U of L has implemented a new ‘living wage’ program for regular staff members. The program makes the minimum working salary for the effected employees $10 per hour, a jump from $8.67 per hour.

The program is the first of its kind to be adopted by a public university in Kentucky. It won’t be a one-time deal; it will be reviewed on a yearly basis to determine if change will be needed to keep U of L employees’ salaries in an appropriate range.

“Part of our commitment to employees in making U of L an employer of choice and a great place to work is to help ensure that they are able to meet the necessity of daily living through a ‘livable wage’ in our community,” said Sam Connally, vice president of human resources at U of L. “Part of our commitment to community development and helping Louisville attract the kind of folks that will help our community grow.”

A ‘living wage’ is an hourly wage that employers need to pay their employees so that they can afford the basic necessities needed to live in that community. According to Connally, U of L used a number of public data sources to determine a cost of living in the Louisville Metro area in order to select an appropriate salary.

“It represents a long term commitment to our employees,” said Connally. “We are not just increasing current employees’ salaries to $10 per hour. We are increasing the minimum salary in our salary ranges to $10, so this will apply to future employees as well.”
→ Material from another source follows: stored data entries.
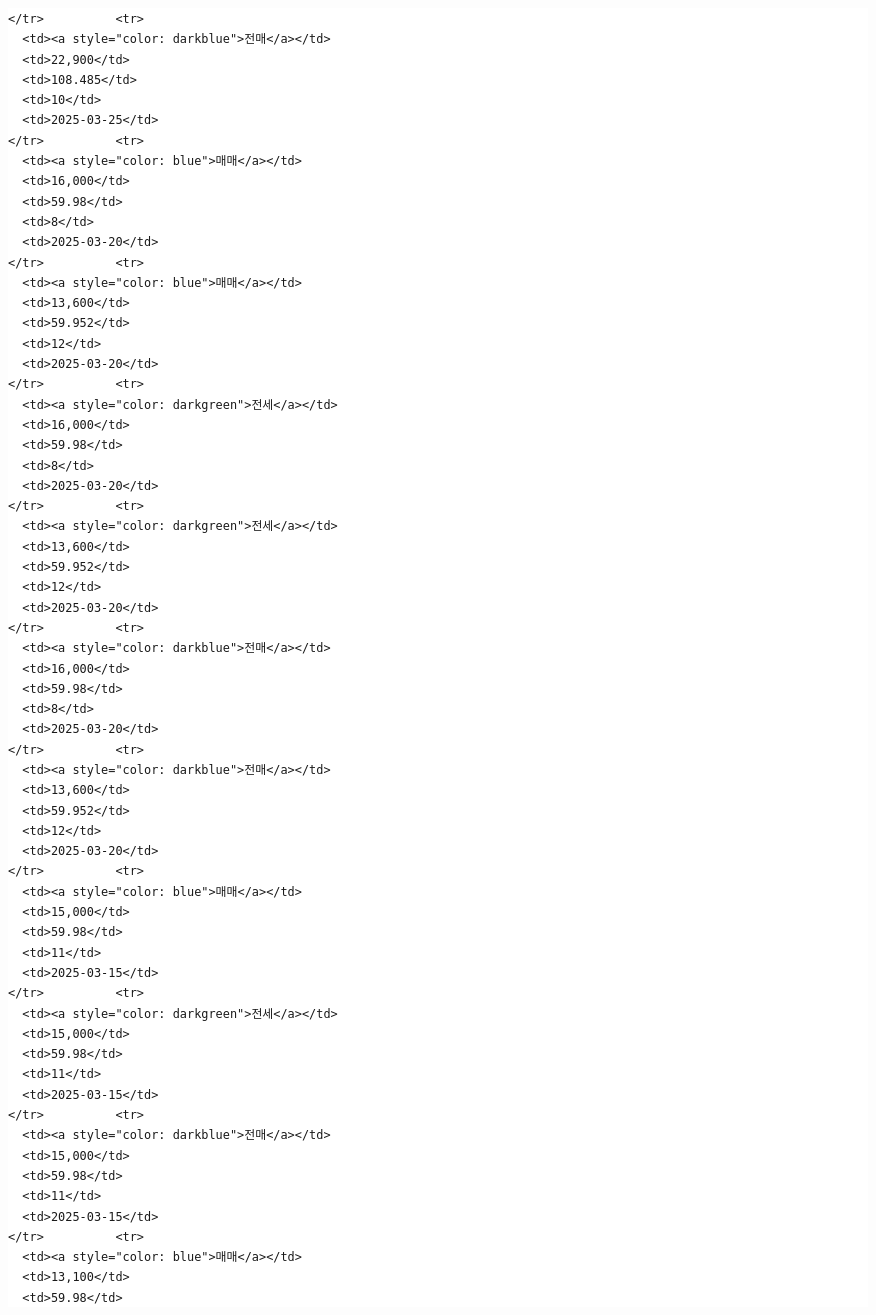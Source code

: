     </tr>          <tr>
      <td><a style="color: darkblue">전매</a></td>
      <td>22,900</td>
      <td>108.485</td>
      <td>10</td>
      <td>2025-03-25</td>
    </tr>          <tr>
      <td><a style="color: blue">매매</a></td>
      <td>16,000</td>
      <td>59.98</td>
      <td>8</td>
      <td>2025-03-20</td>
    </tr>          <tr>
      <td><a style="color: blue">매매</a></td>
      <td>13,600</td>
      <td>59.952</td>
      <td>12</td>
      <td>2025-03-20</td>
    </tr>          <tr>
      <td><a style="color: darkgreen">전세</a></td>
      <td>16,000</td>
      <td>59.98</td>
      <td>8</td>
      <td>2025-03-20</td>
    </tr>          <tr>
      <td><a style="color: darkgreen">전세</a></td>
      <td>13,600</td>
      <td>59.952</td>
      <td>12</td>
      <td>2025-03-20</td>
    </tr>          <tr>
      <td><a style="color: darkblue">전매</a></td>
      <td>16,000</td>
      <td>59.98</td>
      <td>8</td>
      <td>2025-03-20</td>
    </tr>          <tr>
      <td><a style="color: darkblue">전매</a></td>
      <td>13,600</td>
      <td>59.952</td>
      <td>12</td>
      <td>2025-03-20</td>
    </tr>          <tr>
      <td><a style="color: blue">매매</a></td>
      <td>15,000</td>
      <td>59.98</td>
      <td>11</td>
      <td>2025-03-15</td>
    </tr>          <tr>
      <td><a style="color: darkgreen">전세</a></td>
      <td>15,000</td>
      <td>59.98</td>
      <td>11</td>
      <td>2025-03-15</td>
    </tr>          <tr>
      <td><a style="color: darkblue">전매</a></td>
      <td>15,000</td>
      <td>59.98</td>
      <td>11</td>
      <td>2025-03-15</td>
    </tr>          <tr>
      <td><a style="color: blue">매매</a></td>
      <td>13,100</td>
      <td>59.98</td>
A total of 152 employees will be affected by the new system. Those affected by the change are the lowest-paid regular staff members, who typically make $30,000 a year or less. Employees who don’t work on a continual basis are not included, nor are students who work for the university.

The program will not require budget cutbacks, transfers between funds or additional fundraising. Part of the increase was covered by a regular salary increase program in July, and the rest of the money is coming from savings from the university health plan. Employee health benefits won’t suffer due to the new program.

The idea was originally conceived by the U of L Sustainability Committee, and was then endorsed by the Great Place to Work Committee in the spring of 2012. After gaining support from multiple faculty groups, Provost Shirley Willihnganz presented the idea to the Board of Trustees for the 2012-2013 fiscal year.